WHAT A WONDERFUL WORLD

Malam itu, pukul dua, saya terbangun tiba-tiba. Padahal saya tidak bermimpi buruk, tidak sedang banyak pikiran, atau yang semacamnya. Pokoknya, saya baik-baik saja.

Daripada cuma melamun di tempat tidur, saya putuskan keluar dari kamar, lalu turun ke bawah. Iseng-iseng, saya cek pintu dan jendela, semuanya terkunci rapat. Aman. Masih dalam rangka iseng-iseng, saya tengok satu-satu kamar penghuni rumah, semuanya tidur nyenyak. Bagus.

Tapi, saya tetap belum mau tidur. Akhirnya, saya bergegas masuk dapur dan mulai mencari-cari kudapan. Selera saya langsung terbit melihat bungkus sup ayam instan. Tidak sampai lima menit, jadilah sup kental yang mengepul panas di dalam mangkuk saya. Kembali saya masuk kamar, dan menikmatinya sambil membaca buku. Sedap.

Beberapa menit kemudian, bersamaan dengan sup ayam yang telah habis, mata saya langsung mengantuk karena kekenyangan. Perasaan saya pun jadi bertambah baik karenanya. Aman. Nyaman. Bahagia. Dan tertidurlah saya dengan pulas sampai pagi menjemput.

Jadi, kadang-kadang, keindahan hadir dengan cara yang terlalu sederhana. Tinggal bagaimana kita mampu merasainya atau tidak. Bayangkan, tengah malam menikmati sup hangat sambil membaca buku. Kegiatan yang biasa-biasa saja yang mungkin sekali luput untuk dihargai. Tapi untunglah, malam itu, keindahan bersedia memberikan isyarat kehadirannya dengan jelas pada saya.

October 10, 2008

HAPPY BIRTHDAY, MOM!

Ibu saya tercinta, adalah Ibu yang begitu lembut hatinya. Terhadap kami anak-anaknya, beliau tidak pernah bisa benar-benar marah. Sedikit saja kami merayunya, beliau sudah langsung luluh dan menyerah.
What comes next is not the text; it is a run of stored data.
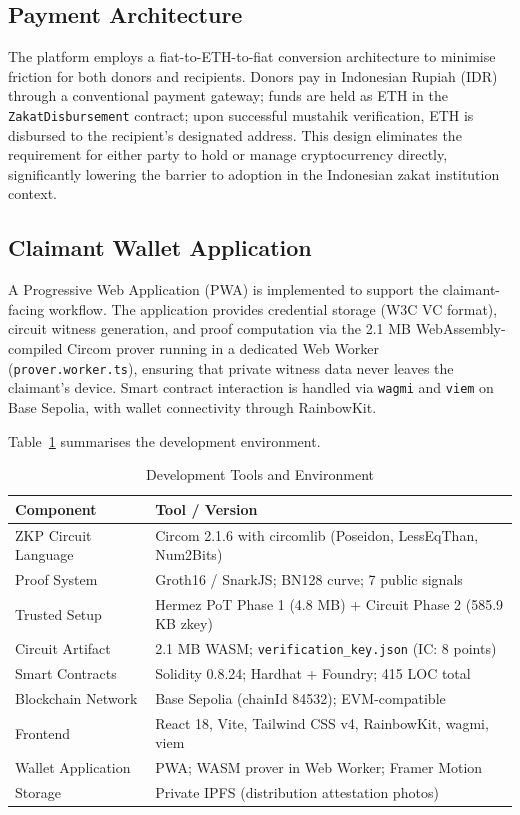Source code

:\documentclass[conference]{IEEEtran}
\begin{document}
\subsection{Payment Architecture}

The platform employs a fiat-to-ETH-to-fiat conversion architecture to minimise friction for both donors and recipients. Donors pay in Indonesian Rupiah (IDR) through a conventional payment gateway; funds are held as ETH in the \texttt{ZakatDisbursement} contract; upon successful mustahik verification, ETH is disbursed to the recipient's designated address. This design eliminates the requirement for either party to hold or manage cryptocurrency directly, significantly lowering the barrier to adoption in the Indonesian zakat institution context.

\subsection{Claimant Wallet Application}

A Progressive Web Application (PWA) is implemented to support the claimant-facing workflow. The application provides credential storage (W3C VC format), circuit witness generation, and proof computation via the 2.1 MB WebAssembly-compiled Circom prover running in a dedicated Web Worker (\texttt{prover.worker.ts}), ensuring that private witness data never leaves the claimant's device. Smart contract interaction is handled via \texttt{wagmi} and \texttt{viem} on Base Sepolia, with wallet connectivity through RainbowKit.

Table~\ref{tab:dev_tools} summarises the development environment.

\begin{table}[h]
\caption{Development Tools and Environment}
\label{tab:dev_tools}
\centering
\begin{tabularx}{\columnwidth}{p{2cm} X}
\toprule
\textbf{Component} & \textbf{Tool / Version} \\
\midrule
ZKP Circuit Language & Circom 2.1.6 with circomlib (Poseidon, LessEqThan, Num2Bits) \\
Proof System         & Groth16 / SnarkJS; BN128 curve; 7 public signals \\
Trusted Setup        & Hermez PoT Phase 1 (4.8 MB) + Circuit Phase 2 (585.9 KB zkey) \\
Circuit Artifact     & 2.1 MB WASM; \texttt{verification\_key.json} (IC: 8 points) \\
Smart Contracts      & Solidity 0.8.24; Hardhat + Foundry; 415 LOC total \\
Blockchain Network   & Base Sepolia (chainId 84532); EVM-compatible \\
Frontend             & React 18, Vite, Tailwind CSS v4, RainbowKit, wagmi, viem \\
Wallet Application   & PWA; WASM prover in Web Worker; Framer Motion \\
Storage              & Private IPFS (distribution attestation photos) \\
\bottomrule
\end{tabularx}
\end{table}
\end{document}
Ibu saya tercinta, adalah Ibu yang tidak pernah menuntut apa-apa. Beliau tidak pernah mewajibkan saya untuk jadi juara umum di sekolah. Beliau tidak pernah mewajibkan saya untuk masuk perguruan tinggi negeri. Beliau tidak pernah mewajibkan saya untuk menikah di usia 25. Beliau tidak pernah mewajibkan saya untuk menikahi laki-laki A, atau laki-laki B, atau laki-laki C. Beliau tidak pernah menuntut banyak tentang hal-hal yang bersifat duniawi.
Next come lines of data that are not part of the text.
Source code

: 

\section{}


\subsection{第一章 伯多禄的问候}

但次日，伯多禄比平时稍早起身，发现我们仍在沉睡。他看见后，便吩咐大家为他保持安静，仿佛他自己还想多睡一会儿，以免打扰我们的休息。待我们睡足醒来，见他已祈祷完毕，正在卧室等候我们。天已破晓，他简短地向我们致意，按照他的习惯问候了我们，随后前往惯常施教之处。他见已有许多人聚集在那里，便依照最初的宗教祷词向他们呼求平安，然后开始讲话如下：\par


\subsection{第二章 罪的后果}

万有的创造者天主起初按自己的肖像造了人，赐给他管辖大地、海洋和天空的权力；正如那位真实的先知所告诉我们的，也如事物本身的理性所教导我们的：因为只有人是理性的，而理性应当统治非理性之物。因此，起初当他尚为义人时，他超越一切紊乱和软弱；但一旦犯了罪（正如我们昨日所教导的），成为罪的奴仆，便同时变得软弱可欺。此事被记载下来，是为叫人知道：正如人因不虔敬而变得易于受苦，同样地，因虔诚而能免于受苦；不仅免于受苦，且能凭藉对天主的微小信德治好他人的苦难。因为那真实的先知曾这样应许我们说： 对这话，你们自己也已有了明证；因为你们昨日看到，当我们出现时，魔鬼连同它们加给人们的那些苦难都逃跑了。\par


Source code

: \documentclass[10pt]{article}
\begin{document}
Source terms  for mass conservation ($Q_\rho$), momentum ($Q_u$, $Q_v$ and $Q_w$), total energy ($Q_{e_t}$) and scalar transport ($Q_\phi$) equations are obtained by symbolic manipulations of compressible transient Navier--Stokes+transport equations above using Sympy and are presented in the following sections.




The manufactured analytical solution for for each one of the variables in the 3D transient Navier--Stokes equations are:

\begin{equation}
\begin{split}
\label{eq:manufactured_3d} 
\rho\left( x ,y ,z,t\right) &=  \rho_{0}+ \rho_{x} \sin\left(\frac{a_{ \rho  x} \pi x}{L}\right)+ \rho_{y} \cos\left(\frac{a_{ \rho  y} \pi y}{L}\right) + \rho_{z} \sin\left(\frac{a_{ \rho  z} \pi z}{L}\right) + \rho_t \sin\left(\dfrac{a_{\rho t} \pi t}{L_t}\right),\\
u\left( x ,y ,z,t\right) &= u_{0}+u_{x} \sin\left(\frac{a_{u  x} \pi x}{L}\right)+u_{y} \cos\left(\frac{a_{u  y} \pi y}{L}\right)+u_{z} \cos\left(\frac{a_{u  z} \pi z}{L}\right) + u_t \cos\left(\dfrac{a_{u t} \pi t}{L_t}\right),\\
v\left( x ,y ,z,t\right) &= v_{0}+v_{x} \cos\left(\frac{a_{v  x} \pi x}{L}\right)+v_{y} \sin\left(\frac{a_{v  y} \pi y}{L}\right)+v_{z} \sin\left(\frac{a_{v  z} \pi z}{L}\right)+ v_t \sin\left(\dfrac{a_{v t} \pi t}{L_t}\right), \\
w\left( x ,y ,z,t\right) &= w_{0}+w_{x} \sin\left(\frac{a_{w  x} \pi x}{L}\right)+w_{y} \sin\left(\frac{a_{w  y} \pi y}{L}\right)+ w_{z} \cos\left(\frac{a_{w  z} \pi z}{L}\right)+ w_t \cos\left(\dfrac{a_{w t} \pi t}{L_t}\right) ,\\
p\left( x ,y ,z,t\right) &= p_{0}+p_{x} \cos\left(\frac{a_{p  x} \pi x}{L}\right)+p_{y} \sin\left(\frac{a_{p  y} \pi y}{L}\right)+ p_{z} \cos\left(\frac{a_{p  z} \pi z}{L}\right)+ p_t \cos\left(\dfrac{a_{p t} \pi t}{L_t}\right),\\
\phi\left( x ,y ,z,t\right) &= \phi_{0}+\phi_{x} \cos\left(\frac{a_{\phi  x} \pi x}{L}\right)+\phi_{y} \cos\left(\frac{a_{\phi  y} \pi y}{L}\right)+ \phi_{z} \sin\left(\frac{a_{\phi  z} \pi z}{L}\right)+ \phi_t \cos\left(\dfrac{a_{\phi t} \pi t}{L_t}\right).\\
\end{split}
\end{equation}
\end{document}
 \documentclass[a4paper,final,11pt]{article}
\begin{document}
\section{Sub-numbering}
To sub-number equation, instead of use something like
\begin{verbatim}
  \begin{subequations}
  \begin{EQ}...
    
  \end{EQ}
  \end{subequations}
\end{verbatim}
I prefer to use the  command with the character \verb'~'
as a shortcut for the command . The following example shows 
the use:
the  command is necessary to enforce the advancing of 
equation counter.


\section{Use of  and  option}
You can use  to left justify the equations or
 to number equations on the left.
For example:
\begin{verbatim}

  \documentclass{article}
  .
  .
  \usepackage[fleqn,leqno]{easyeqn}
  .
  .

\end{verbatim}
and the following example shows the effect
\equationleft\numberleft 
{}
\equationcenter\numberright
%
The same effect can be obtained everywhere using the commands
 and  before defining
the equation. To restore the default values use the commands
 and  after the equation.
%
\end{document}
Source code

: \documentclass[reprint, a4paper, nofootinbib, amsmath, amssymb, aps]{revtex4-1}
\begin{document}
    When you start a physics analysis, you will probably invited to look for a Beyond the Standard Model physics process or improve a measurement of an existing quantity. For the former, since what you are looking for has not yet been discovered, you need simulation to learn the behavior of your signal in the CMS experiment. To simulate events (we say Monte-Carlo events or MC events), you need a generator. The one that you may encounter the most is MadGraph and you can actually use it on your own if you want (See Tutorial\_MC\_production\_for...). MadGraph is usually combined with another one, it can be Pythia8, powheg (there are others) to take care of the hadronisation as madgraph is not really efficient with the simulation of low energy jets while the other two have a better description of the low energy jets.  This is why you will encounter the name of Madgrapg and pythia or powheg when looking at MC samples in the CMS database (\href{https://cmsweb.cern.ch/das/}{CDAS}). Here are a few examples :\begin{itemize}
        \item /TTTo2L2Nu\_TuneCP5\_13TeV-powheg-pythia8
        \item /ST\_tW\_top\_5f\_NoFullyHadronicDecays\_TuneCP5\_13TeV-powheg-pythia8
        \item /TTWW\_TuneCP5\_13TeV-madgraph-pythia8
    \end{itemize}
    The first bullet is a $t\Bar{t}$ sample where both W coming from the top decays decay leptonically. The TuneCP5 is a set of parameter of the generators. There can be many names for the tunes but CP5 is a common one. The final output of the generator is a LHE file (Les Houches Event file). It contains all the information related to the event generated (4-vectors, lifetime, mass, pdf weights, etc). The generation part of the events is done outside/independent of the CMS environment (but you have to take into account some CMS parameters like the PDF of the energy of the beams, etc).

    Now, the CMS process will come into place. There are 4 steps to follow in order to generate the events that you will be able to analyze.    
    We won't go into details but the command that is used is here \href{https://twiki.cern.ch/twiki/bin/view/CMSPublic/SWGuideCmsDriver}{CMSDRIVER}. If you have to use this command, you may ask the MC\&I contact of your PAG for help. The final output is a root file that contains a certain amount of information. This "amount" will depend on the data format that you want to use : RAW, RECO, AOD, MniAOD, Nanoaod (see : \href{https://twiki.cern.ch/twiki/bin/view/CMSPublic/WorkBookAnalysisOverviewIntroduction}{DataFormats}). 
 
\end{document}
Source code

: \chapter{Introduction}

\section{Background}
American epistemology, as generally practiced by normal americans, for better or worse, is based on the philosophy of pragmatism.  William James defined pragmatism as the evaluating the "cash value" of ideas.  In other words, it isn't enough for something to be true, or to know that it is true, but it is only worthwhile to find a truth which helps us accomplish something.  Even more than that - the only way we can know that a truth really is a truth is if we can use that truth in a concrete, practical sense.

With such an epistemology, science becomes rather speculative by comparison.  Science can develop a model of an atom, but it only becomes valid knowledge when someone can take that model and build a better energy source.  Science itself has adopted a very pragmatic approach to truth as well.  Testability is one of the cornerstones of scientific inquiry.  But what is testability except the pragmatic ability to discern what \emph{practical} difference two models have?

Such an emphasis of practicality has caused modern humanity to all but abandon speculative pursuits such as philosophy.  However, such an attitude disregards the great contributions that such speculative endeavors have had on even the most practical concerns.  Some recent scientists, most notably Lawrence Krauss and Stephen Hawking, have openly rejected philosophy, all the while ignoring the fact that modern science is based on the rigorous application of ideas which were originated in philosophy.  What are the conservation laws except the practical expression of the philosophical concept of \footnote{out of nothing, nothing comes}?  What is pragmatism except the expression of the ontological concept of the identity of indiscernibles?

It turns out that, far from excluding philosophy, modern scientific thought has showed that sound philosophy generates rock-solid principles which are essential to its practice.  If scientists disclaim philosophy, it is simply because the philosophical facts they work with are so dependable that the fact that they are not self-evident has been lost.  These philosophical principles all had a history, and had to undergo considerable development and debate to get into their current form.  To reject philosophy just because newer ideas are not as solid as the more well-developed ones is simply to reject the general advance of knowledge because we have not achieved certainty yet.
Hanya satu keinginan beliau: melihat saya berjilbab. Keinginan yang tidak pernah dipaksakannya, namun saya tahu benar betapa beliau mengharapkannya.

Hari ini, pada hari ulang tahunnya, diantara segenap doa untuk beliau, saya juga meminta pada Tuhan: semoga suatu hari nanti, entah kapan, saya bisa mewujudkan keinginan beliau. Amin.